There is, therefore, a need for an improved method of determining refrigerant charge level in a space temperature conditioning system. There is also a need for a method of determining refrigerant charge level in a space temperature conditioning system that is both relatively inexpensive and reliable under a wide range of ambient temperature conditions.
In accordance with the present invention, a method for determining refrigerant charge level in a space temperature conditioning system is provided. The method is comprised of the following steps: (a) establishing a relationship between at least one system operating parameter and refrigerant charge level, independent of ambient temperature conditions; (b) operating the space temperature conditioning system; (c) measuring the operating parameter(s) while the system is in operation; and (d) determining refrigerant charge level based on the established relationship in response to the measuring step.
In accordance with one embodiment of the invention, the establishing step comprises: (i) operating the system; (ii) measuring the operating parameter(s) under a plurality of ambient temperature conditions for each of a plurality of known refrigerant charge levels; and (iii) correlating the measured values of the operating parameter(s) to establish a relationship between refrigerant charge level and the operating parameter(s), independent of the ambient temperature conditions.
In accordance with another embodiment of the invention, the system is a space temperature conditioning system of the type having a condenser, an evaporator and a compressor for circulating a vapor compression refrigerant between the evaporator and the condenser and the at least one system operating parameter includes refrigerant subcooling.
In accordance with yet another embodiment of the invention, the at least one operating parameter includes refrigerant subcooling and refrigerant superheat.
In accordance with still another embodiment of the invention, the at least one operating parameter includes refrigerant subcooling and refrigerant pressure at at least one selected location in the system.

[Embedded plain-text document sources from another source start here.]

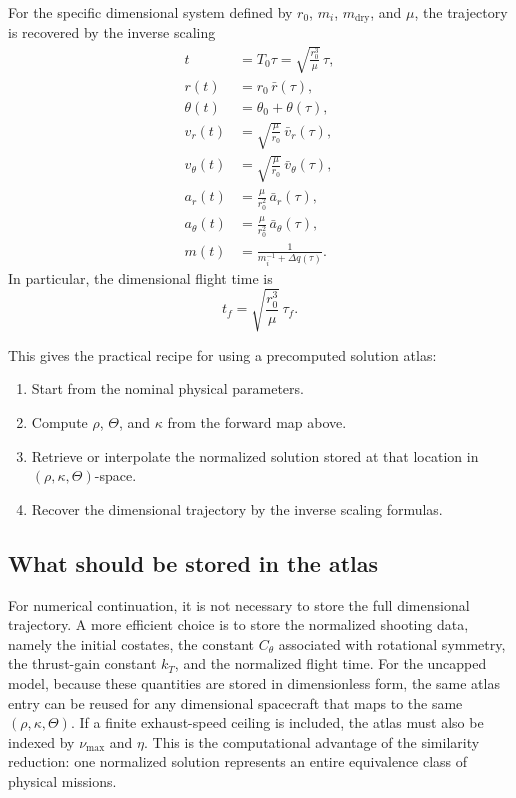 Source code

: \documentclass[journal,a4paper]{IEEEtran}
\begin{document}
For the specific dimensional system defined by \(r_0\), \(m_i\), \(m_\mathrm{dry}\), and \(\mu\), the trajectory is recovered by the inverse scaling
\begin{align}
  t &= T_0\tau = \sqrt{\frac{r_0^3}{\mu}}\,\tau, \\
  r(t) &= r_0\,\bar r(\tau), \\
  \theta(t) &= \theta_0 + \theta(\tau), \\
  v_r(t) &= \sqrt{\frac{\mu}{r_0}}\,\bar v_r(\tau), \\
  v_\theta(t) &= \sqrt{\frac{\mu}{r_0}}\,\bar v_\theta(\tau), \\
  a_r(t) &= \frac{\mu}{r_0^2}\,\bar a_r(\tau), \\
  a_\theta(t) &= \frac{\mu}{r_0^2}\,\bar a_\theta(\tau), \\
  m(t) &= \frac{1}{m_i^{-1}+\Delta q(\tau)}.
\end{align}
In particular, the dimensional flight time is
\begin{equation}
  t_f = \sqrt{\frac{r_0^3}{\mu}}\,\tau_f.
\end{equation}

This gives the practical recipe for using a precomputed solution atlas:
\begin{enumerate}
    \item Start from the nominal physical parameters.
    \item Compute \(\rho\), \(\Theta\), and \(\kappa\) from the forward map above.
    \item Retrieve or interpolate the normalized solution stored at that location in \((\rho,\kappa,\Theta)\)-space.
    \item Recover the dimensional trajectory by the inverse scaling formulas.
\end{enumerate}

\subsection{What should be stored in the atlas}
For numerical continuation, it is not necessary to store the full dimensional trajectory.
A more efficient choice is to store the normalized shooting data, namely the initial costates, the constant \(C_\theta\) associated with rotational symmetry, the thrust-gain constant \(k_T\), and the normalized flight time.
For the uncapped model, because these quantities are stored in dimensionless form, the same atlas entry can be reused for any dimensional spacecraft that maps to the same \((\rho,\kappa,\Theta)\). If a finite exhaust-speed ceiling is included, the atlas must also be indexed by \(\nu_{\max}\) and \(\eta\).
This is the computational advantage of the similarity reduction: one normalized solution represents an entire equivalence class of physical missions.
\end{document}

In accordance with the preferred embodiment of the invention, the at least one system operating parameter includes refrigerant subcooling, refrigerant superheat, liquid refrigerant pressure on a discharge side of the condenser and vapor refrigerant pressure on a suction side of the compressor. These four parameters are measured while the system is operating at a relatively steady-state condition and the measured values of the parameters are used to determine refrigerant charge level based on the predetermined relationship between charge level and each of these parameters. A human-detectable indication is provided regarding whether the charge level is within acceptable limits and if it is not within acceptable limits, the amount of the undercharge or overcharge condition is indicated.
FIG. 1 is a block diagram of a space temperature conditioning system embodying the present invention;
FIG. 2 is a graph of the relationship between the subcooling and superheat values at various known refrigerant charge levels and under different ambient temperature conditions for a space temperature conditioning system having a fixed expansion device;
FIG. 3 is a graph of predicted refrigerant charge level versus actual charge level, based on the data of FIG. 2, under different ambient temperature conditions;
FIG. 4 is a graph of subcooling versus refrigerant charge level under different ambient temperature conditions for a space temperature conditioning system having a thermal expansion valve;
FIG. 5 is a flow diagram of a refrigerant charge level determination algorithm in accordance with the present invention; and
FIG. 6 is a block diagram of an alternate embodiment of a space temperature conditioning system, according to the present invention.
The best mode for carrying out the invention is described hereinbelow with reference to the accompanying drawings. The drawings are not necessarily to scale and in some instances proportions may have been exaggerated in order to more clearly depict certain features of the invention.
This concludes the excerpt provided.